#### AIM OF THE EXERCISE
Your answer should be the line containing "and displaying results." and every line after it to the end of the records below, word for word.

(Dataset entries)
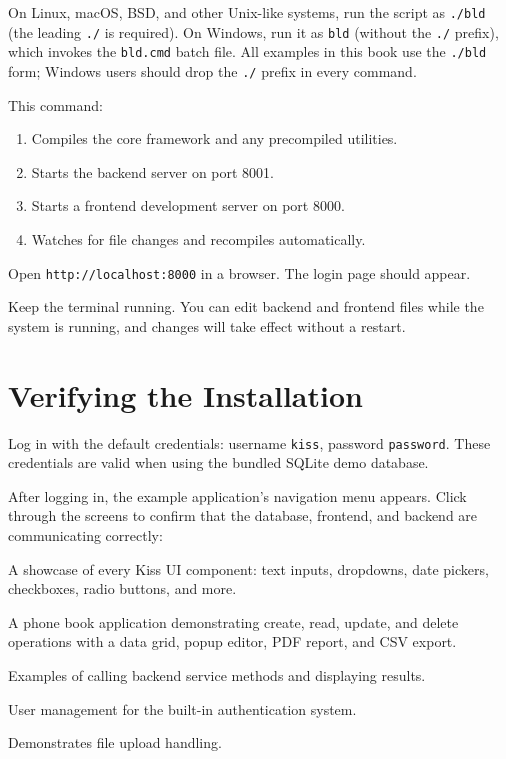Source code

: \begin{warnbox}
On Linux, macOS, BSD, and other Unix-like systems, run the script as \texttt{./bld} (the leading \texttt{./} is required).  On Windows, run it as \texttt{bld} (without the \texttt{./} prefix), which invokes the \texttt{bld.cmd} batch file.  All examples in this book use the \texttt{./bld} form; Windows users should drop the \texttt{./} prefix in every command.
\end{warnbox}

\noindent
This command:
\begin{enumerate}
  \item Compiles the core framework and any precompiled utilities.
  \item Starts the backend server on port 8001.
  \item Starts a frontend development server on port 8000.
  \item Watches for file changes and recompiles automatically.
\end{enumerate}

\noindent
Open \texttt{http://localhost:8000} in a browser.  The login page should appear.

\begin{tipbox}
Keep the terminal running.  You can edit backend and frontend files while the system is running, and changes will take effect without a restart.
\end{tipbox}

\section{Verifying the Installation}
\label{sec:setup-verify}

Log in with the default credentials: username \texttt{kiss}, password \texttt{password}.  These credentials are valid when using the bundled SQLite demo database.

After logging in, the example application's navigation menu appears.  Click through the screens to confirm that the database, frontend, and backend are communicating correctly:

\begin{description}[style=nextline]
  \item[Controls] A showcase of every Kiss UI component: text inputs, dropdowns, date pickers, checkboxes, radio buttons, and more.
  \item[CRUD] A phone book application demonstrating create, read, update, and delete operations with a data grid, popup editor, PDF report, and CSV export.
  \item[REST Services] Examples of calling backend service methods and displaying results.
  \item[Users] User management for the built-in authentication system.
  \item[File Upload] Demonstrates file upload handling.
\end{description}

#### TASK ANSWER
  \item[REST Services] Examples of calling backend service methods and displaying results.
  \item[Users] User management for the built-in authentication system.
  \item[File Upload] Demonstrates file upload handling.
\end{description}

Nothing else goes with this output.